Matthew Eck's debut novel, The Farther Shore, hit bookstores this fall. Eck '01, the winner of the Milkweek National Fiction Prize, has garnered high praise for his work.
Walter Kirn, a novelist and critic who lives in Montana, writes that Eck “is a natural novelist and a war novelist by accident. His book is ghostly, lyrical and strange in the style of the young Tim O’Brien.” He adds, “This is the first novel that I’ve read to capture today’s postmodern political warfare, waged in the inexplicable locales for even more inexplicable reasons and with rules of engagement that make no sense.”
Novelist and Kansas City native Whitney Terrell writes, “It is no accident that Matthew Eck’s outstanding novel transports his American characters into a landscape — and a moral universe — that seems only a border crossing away from Camus’ Algeria. This novel is a blazing record of the future and of Eck’s exceptional abilities as a novelist.”

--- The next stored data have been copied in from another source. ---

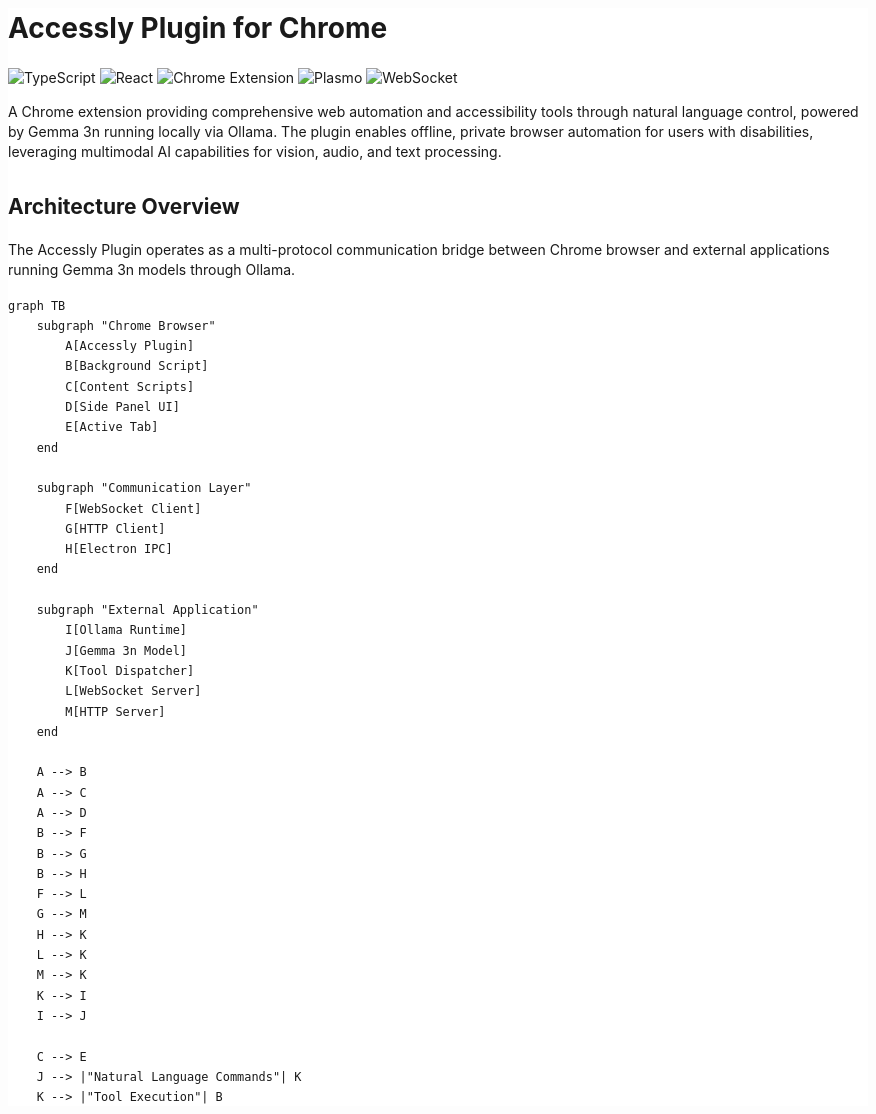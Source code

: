 # Accessly Plugin for Chrome

![TypeScript](https://img.shields.io/badge/TypeScript-007ACC?style=flat&logo=typescript&logoColor=white) ![React](https://img.shields.io/badge/React-20232A?style=flat&logo=react&logoColor=61DAFB) ![Chrome Extension](https://img.shields.io/badge/Chrome-Extension-4285F4?style=flat&logo=googlechrome&logoColor=white) ![Plasmo](https://img.shields.io/badge/Plasmo-Framework-FF6B6B?style=flat) ![WebSocket](https://img.shields.io/badge/WebSocket-Real--time-00D4AA?style=flat)

A Chrome extension providing comprehensive web automation and accessibility tools through natural language control, powered by Gemma 3n running locally via Ollama. The plugin enables offline, private browser automation for users with disabilities, leveraging multimodal AI capabilities for vision, audio, and text processing.

## Architecture Overview

The Accessly Plugin operates as a multi-protocol communication bridge between Chrome browser and external applications running Gemma 3n models through Ollama.

```mermaid
graph TB
    subgraph "Chrome Browser"
        A[Accessly Plugin]
        B[Background Script]
        C[Content Scripts]
        D[Side Panel UI]
        E[Active Tab]
    end
    
    subgraph "Communication Layer"
        F[WebSocket Client]
        G[HTTP Client]
        H[Electron IPC]
    end
    
    subgraph "External Application"
        I[Ollama Runtime]
        J[Gemma 3n Model]
        K[Tool Dispatcher]
        L[WebSocket Server]
        M[HTTP Server]
    end
    
    A --> B
    A --> C
    A --> D
    B --> F
    B --> G
    B --> H
    F --> L
    G --> M
    H --> K
    L --> K
    M --> K
    K --> I
    I --> J
    
    C --> E
    J --> |"Natural Language Commands"| K
    K --> |"Tool Execution"| B
```
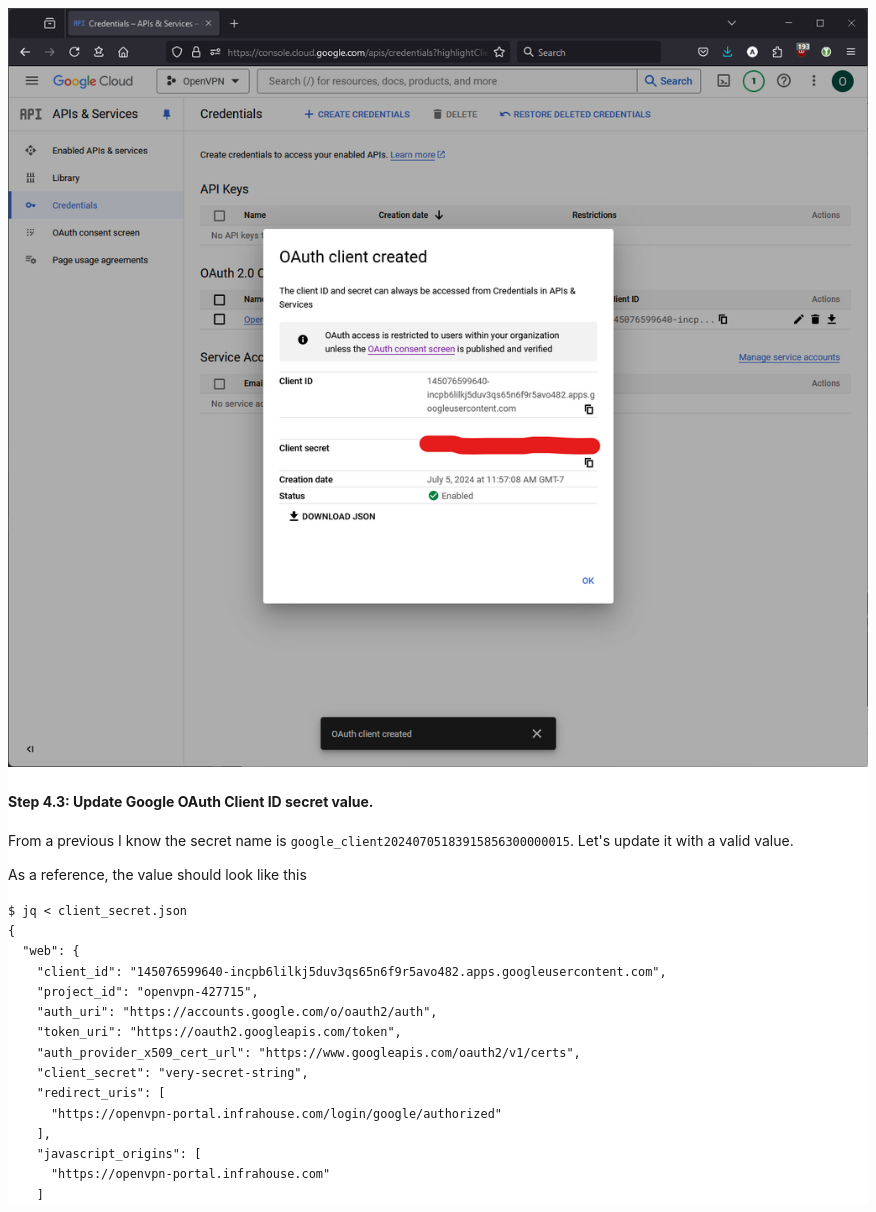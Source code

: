 ![img.png](https://raw.githubusercontent.com/infrahouse/terraform-aws-openvpn/main/assets/gc-04.png)

#### **Step 4.3**: Update Google OAuth Client ID secret value.

From a previous I know the secret name is `google_client20240705183915856300000015`. Let's update it 
with a valid value.

As a reference, the value should look like this
```shell
$ jq < client_secret.json
{
  "web": {
    "client_id": "145076599640-incpb6lilkj5duv3qs65n6f9r5avo482.apps.googleusercontent.com",
    "project_id": "openvpn-427715",
    "auth_uri": "https://accounts.google.com/o/oauth2/auth",
    "token_uri": "https://oauth2.googleapis.com/token",
    "auth_provider_x509_cert_url": "https://www.googleapis.com/oauth2/v1/certs",
    "client_secret": "very-secret-string",
    "redirect_uris": [
      "https://openvpn-portal.infrahouse.com/login/google/authorized"
    ],
    "javascript_origins": [
      "https://openvpn-portal.infrahouse.com"
    ]
```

Eck enlisted in the Army in 1992 and served in Somalia and Haiti. After returning home, he earned a bachelor’s degree in English language and literature from Wichita State, where he also worked as a student editorial assistant with The Shocker, and then went on to earn a master’s degree in creative writing from the University of Montana.
He lives with his wife, Katie, in Kansas City and teaches creative writing and literature at the University of Central Missouri.